Hay ermitas, está el parador, una delicia de claustro interior y restaurado, etc.…y están una serie de cuevas donde se guardaba el vino; los restaurantes que los usan dejan entrar a verlos y es una bella curiosidad como pocas veces puede verse. No perdéroslo.
Y las buenas comidas regadas por el vino de la tierra, con ensaladas aliñadas con el buen aceite de la tierra y condimentadas con esos ajos que han dado nombre y lustre al pueblo.
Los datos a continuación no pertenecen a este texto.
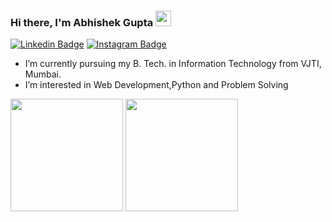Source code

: ### Hi there, I'm Abhishek Gupta <img src="https://media.giphy.com/media/hvRJCLFzcasrR4ia7z/giphy.gif" width="25px">
[![Linkedin Badge](https://img.shields.io/badge/-LinkedIn-0e76a8?style=flat-square&logo=Linkedin&logoColor=white)](https://www.linkedin.com/in/ankit-sharma-he-hm/)
[![Instagram Badge](https://img.shields.io/badge/-Instagram-e4405f?style=flat-square&logo=Instagram&logoColor=white)](https://www.instagram.com/sharmaankit261/)


<ul>
  <li>I’m currently pursuing my B. Tech. in Information Technology from VJTI, Mumbai.</li>  
  <li>I’m interested in  Web Development,Python and Problem Solving</li>
</ul>


<p>
  <img height="180em" src="https://github-readme-stats.vercel.app/api?username=ankittsharmaa&show_icons=true&hide_border=true&&count_private=true&include_all_commits=true" />
  <img height="180em" src="https://github-readme-stats.vercel.app/api/top-langs/?username=ankittsharmaa&exclude_repo=KNN-Image-Classification&show_icons=true&hide_border=true&layout=compact&langs_count=8"/>
</p>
Y rematarlas con una copita de Anís de la marca del pueblo para, seguido, hacer una visita al Museo Etnológico, interesante, caro, como otros mucho se en otros muchos pueblos pero ¿Por qué no visitarlo si allí estamos?
Vale la pena, pasamos un hermoso día, el tiempo acompaño, una delicia. Y volvimos cargados con ajos, vino, anís de Chinchón, tetas de monja (un dulce), aceite virgen de pura oliva extra con aromas de tierra y sol, chorizos de matanza, buena carne. En fin, bien cargados para una temporada.